Input for this task ▸

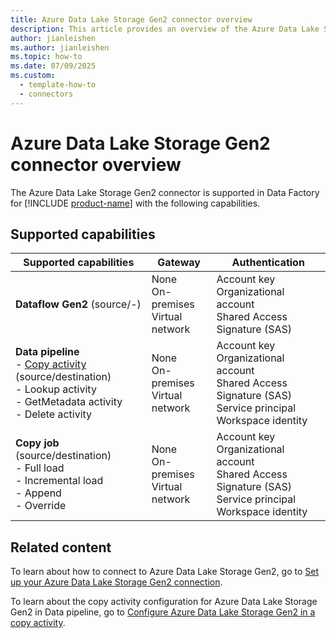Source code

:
 ```yaml
---
title: Azure Data Lake Storage Gen2 connector overview
description: This article provides an overview of the Azure Data Lake Storage Gen2 connector in Data Factory in Microsoft Fabric.
author: jianleishen
ms.author: jianleishen
ms.topic: how-to
ms.date: 07/09/2025
ms.custom:
  - template-how-to
  - connectors
---
```


# Azure Data Lake Storage Gen2 connector overview

The Azure Data Lake Storage Gen2 connector is supported in Data Factory for [!INCLUDE [product-name](../includes/product-name.md)] with the following capabilities.

## Supported capabilities

| Supported capabilities                                                                 | Gateway                        | Authentication                                                                                                 |
|----------------------------------------------------------------------------------------|--------------------------------|----------------------------------------------------------------------------------------------------------------|
| **Dataflow Gen2** (source/-)                                                           | None<br> On-premises<br> Virtual network | Account key<br> Organizational account<br> Shared Access Signature (SAS)                                       |
| **Data pipeline** <br>- [Copy activity](connector-azure-data-lake-storage-gen2-copy-activity.md) (source/destination)<br>- Lookup activity<br>- GetMetadata activity<br>- Delete activity | None<br> On-premises<br> Virtual network | Account key<br> Organizational account<br> Shared Access Signature (SAS)<br> Service principal<br>Workspace identity|
| **Copy job** (source/destination) <br>- Full load<br>- Incremental load<br>- Append<br>- Override | None<br> On-premises<br> Virtual network | Account key<br> Organizational account<br> Shared Access Signature (SAS)<br> Service principal<br>Workspace identity |

## Related content

To learn about how to connect to Azure Data Lake Storage Gen2, go to [Set up your Azure Data Lake Storage Gen2 connection](connector-azure-data-lake-storage-gen2.md).

To learn about the copy activity configuration for Azure Data Lake Storage Gen2 in Data pipeline, go to [Configure Azure Data Lake Storage Gen2 in a copy activity](connector-azure-data-lake-storage-gen2-copy-activity.md).
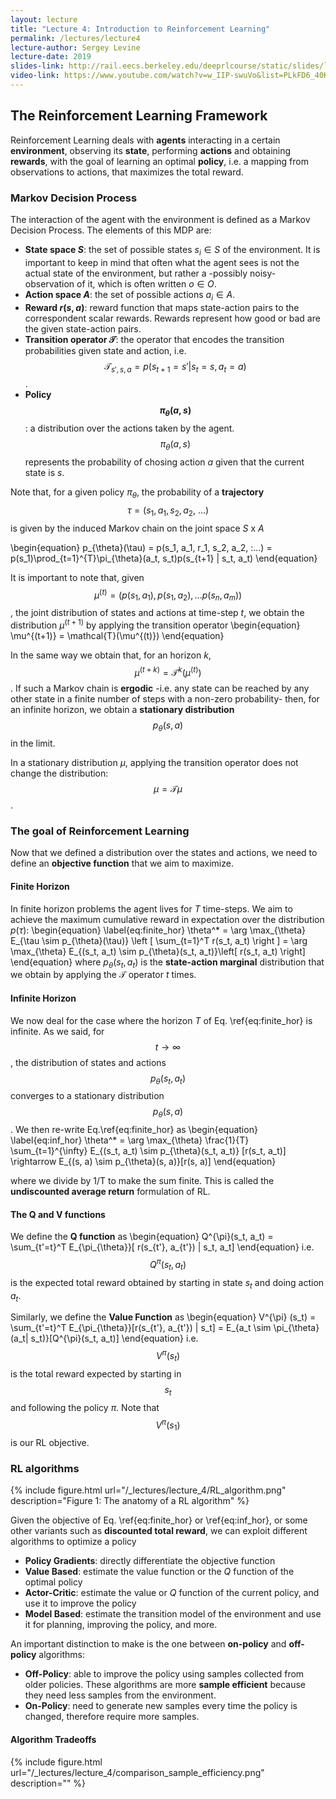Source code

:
 ```yaml
---
layout: lecture
title: "Lecture 4: Introduction to Reinforcement Learning"
permalink: /lectures/lecture4
lecture-author: Sergey Levine
lecture-date: 2019
slides-link: http://rail.eecs.berkeley.edu/deeprlcourse/static/slides/lec-4.pdf
video-link: https://www.youtube.com/watch?v=w_IIP-swuVo&list=PLkFD6_40KJIwhWJpGazJ9VSj9CFMkb79A
---
```


## The Reinforcement Learning Framework
Reinforcement Learning deals with **agents** interacting in a certain **environment**, observing
its **state**, performing **actions** and obtaining **rewards**, with the goal of learning an
optimal **policy**, i.e. a mapping from observations to actions, that maximizes the total reward.

### Markov Decision Process
The interaction of the agent with the environment is defined as a Markov Decision Process.
The elements of this MDP are:

- **State space $S$**: the set of possible states $s_i \in S$ of the environment. It is
    important to keep in mind that often what the agent sees is not the actual state of the
    environment, but rather a -possibly noisy- observation of it, which is often written
    $o \in O$.
- **Action space $A$**: the set of possible actions $a_i \in A$.
- **Reward $r(s, a)$**: reward function that maps state-action pairs to the correspondent scalar
    rewards. Rewards represent how good or bad are the given state-action pairs.
- **Transition operator $\mathcal{T}$**: the operator that encodes the transition probabilities
    given state and action, i.e. $$\mathcal{T}_{s', s, a} = p(s_{t+1} = s' | s_t = s, a_t = a)$$.
- **Policy $$\pi_{\theta}(a, s)$$**: a distribution over the actions taken by the agent.
    $$\pi_{\theta}(a, s)$$ represents the probability of chosing action $a$ given that the
    current state is $s$.

Note that, for a given policy
$\pi_{\theta}$, the probability of a **trajectory** $$\tau = (s_1, a_1, s_2, a_2, \:...)$$
is given by the induced Markov chain on the joint space $S$ x $A$

\begin{equation}
p_{\theta}(\tau) = p(s_1, a_1, r_1, s_2, a_2, \:...) =
p(s_1)\prod_{t=1}^{T}\pi_{\theta}(a_t, s_t)p(s_{t+1} | s_t, a_t)
\end{equation}

It is important to note that, given $$\mu^{(t)} = (p(s_1 ,a_1), p(s_1, a_2),  ... p(s_n, a_m))$$,
the joint distribution of states and actions at
time-step $t$, we obtain the distribution $\mu^{(t+1)}$ by applying the transition operator
\begin{equation}
\mu^{(t+1)} = \mathcal{T}(\mu^{(t)})
\end{equation}

In the same way we obtain that, for an horizon $k$, $$\mu^{(t+k)} = \mathcal{T}^k (\mu^{(t)})$$.
If such a Markov chain is **ergodic** -i.e. any state can be reached by any other state in a finite
number of steps with a non-zero probability- then, for an infinite horizon, we obtain a **stationary
distribution** $$p_{\theta}(s, a)$$ in the limit. 

In a stationary distribution $\mu$, applying the transition operator does not change the distribution: 
$$\mu = \mathcal{T}\mu$$.

### The goal of Reinforcement Learning
Now that we defined a distribution over the states and actions, we need to define an
**objective function** that we aim to maximize.

#### Finite Horizon
In finite horizon problems the agent lives for $T$ time-steps. We aim to achieve the maximum 
cumulative reward in expectation over the distribution $p(\tau)$:
\begin{equation}
\label{eq:finite_hor}
\theta^* = \arg \max_{\theta} E_{\tau \sim p_{\theta}(\tau)}
\left [ \sum_{t=1}^T r(s_t, a_t) \right ]
= \arg \max_{\theta} E_{(s_t, a_t) \sim p_{\theta}(s_t, a_t)}\left[ r(s_t, a_t) \right]
\end{equation}
where $p_{\theta}(s_t, a_t)$ is the **state-action marginal** distribution that we obtain by applying
the $\mathcal{T}$ operator $t$ times.


#### Infinite Horizon
We now deal for the case where the horizon $T$ of Eq. \ref{eq:finite_hor} is infinite. As we said, for
$$t\rightarrow \infty$$, the distribution of states and actions $$p_{\theta}(s_t, a_t)$$ converges to
a stationary distribution $$p_{\theta}(s, a)$$. We then re-write Eq.\ref{eq:finite_hor} as
\begin{equation}
\label{eq:inf_hor}
\theta^* = \arg \max_{\theta} \frac{1}{T} \sum_{t=1}^{\infty}
E_{(s_t, a_t) \sim p_{\theta}(s_t, a_t)} [r(s_t, a_t)] \rightarrow
E_{(s, a) \sim p_{\theta}(s, a)}[r(s, a)]
\end{equation}

where we divide by 1/T to make the sum finite. This is called the **undiscounted average return** formulation of RL.


#### The Q and V functions
We define the **Q function** as
\begin{equation}
Q^{\pi}(s_t, a_t) = \sum_{t'=t}^T E_{\pi_{\theta}}[ r(s_{t'}, a_{t'}) | s_t, a_t]
\end{equation}
i.e. $$Q^{\pi}(s_t, a_t)$$ is the expected total reward obtained by starting in state $s_t$ and doing
action $a_t$.


Similarly, we define the **Value Function** as
\begin{equation}
V^{\pi} (s_t) = \sum_{t'=t}^T E_{\pi_{\theta}}[r(s_{t'}, a_{t'}) | s_t] = 
E_{a_t \sim \pi_{\theta}(a_t| s_t)}[Q^{\pi}(s_t, a_t)]
\end{equation}
i.e. $$V^{\pi}(s_t)$$ is the total reward expected by starting in $$s_t$$ and following the policy
$\pi$. Note that $$V^{\pi}(s_1)$$ is our RL objective.


### RL algorithms
{% include figure.html url="/_lectures/lecture_4/RL_algorithm.png" description="Figure 1: The anatomy of a RL algorithm" %}


Given the objective of Eq. \ref{eq:finite_hor} or \ref{eq:inf_hor}, or some other variants such as
**discounted total reward**, we can exploit different algorithms to optimize a policy
- **Policy Gradients**: directly differentiate the objective function
- **Value Based**: estimate the value function or the $Q$ function of the optimal policy
- **Actor-Critic**: estimate the value or $Q$ function of the current policy, and use it to improve
the policy
- **Model Based**: estimate the transition model of the environment and use it for planning,
improving the policy, and more.


An important distinction to make is the one between **on-policy** and **off-policy** algorithms:
- **Off-Policy**: able to improve the policy using samples collected from older policies.
    These algorithms are more **sample efficient** because they need less samples from the environment.
- **On-Policy**: need to generate new samples every time the policy is changed, therefore require more
    samples.

#### Algorithm Tradeoffs
{% include figure.html url="/_lectures/lecture_4/comparison_sample_efficiency.png" description="" %}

Aim of the exercise ▸ Of the entries above, transcribe exactly those lines that fall between the line containing "current state is $s$." and the line containing "a_t)$$ converges to", together with those two lines.

Task result ▸
    current state is $s$.

Note that, for a given policy
$\pi_{\theta}$, the probability of a **trajectory** $$\tau = (s_1, a_1, s_2, a_2, \:...)$$
is given by the induced Markov chain on the joint space $S$ x $A$

\begin{equation}
p_{\theta}(\tau) = p(s_1, a_1, r_1, s_2, a_2, \:...) =
p(s_1)\prod_{t=1}^{T}\pi_{\theta}(a_t, s_t)p(s_{t+1} | s_t, a_t)
\end{equation}

It is important to note that, given $$\mu^{(t)} = (p(s_1 ,a_1), p(s_1, a_2),  ... p(s_n, a_m))$$,
the joint distribution of states and actions at
time-step $t$, we obtain the distribution $\mu^{(t+1)}$ by applying the transition operator
\begin{equation}
\mu^{(t+1)} = \mathcal{T}(\mu^{(t)})
\end{equation}

In the same way we obtain that, for an horizon $k$, $$\mu^{(t+k)} = \mathcal{T}^k (\mu^{(t)})$$.
If such a Markov chain is **ergodic** -i.e. any state can be reached by any other state in a finite
number of steps with a non-zero probability- then, for an infinite horizon, we obtain a **stationary
distribution** $$p_{\theta}(s, a)$$ in the limit. 

In a stationary distribution $\mu$, applying the transition operator does not change the distribution: 
$$\mu = \mathcal{T}\mu$$.

### The goal of Reinforcement Learning
Now that we defined a distribution over the states and actions, we need to define an
**objective function** that we aim to maximize.

#### Finite Horizon
In finite horizon problems the agent lives for $T$ time-steps. We aim to achieve the maximum 
cumulative reward in expectation over the distribution $p(\tau)$:
\begin{equation}
\label{eq:finite_hor}
\theta^* = \arg \max_{\theta} E_{\tau \sim p_{\theta}(\tau)}
\left [ \sum_{t=1}^T r(s_t, a_t) \right ]
= \arg \max_{\theta} E_{(s_t, a_t) \sim p_{\theta}(s_t, a_t)}\left[ r(s_t, a_t) \right]
\end{equation}
where $p_{\theta}(s_t, a_t)$ is the **state-action marginal** distribution that we obtain by applying
the $\mathcal{T}$ operator $t$ times.


#### Infinite Horizon
We now deal for the case where the horizon $T$ of Eq. \ref{eq:finite_hor} is infinite. As we said, for
$$t\rightarrow \infty$$, the distribution of states and actions $$p_{\theta}(s_t, a_t)$$ converges to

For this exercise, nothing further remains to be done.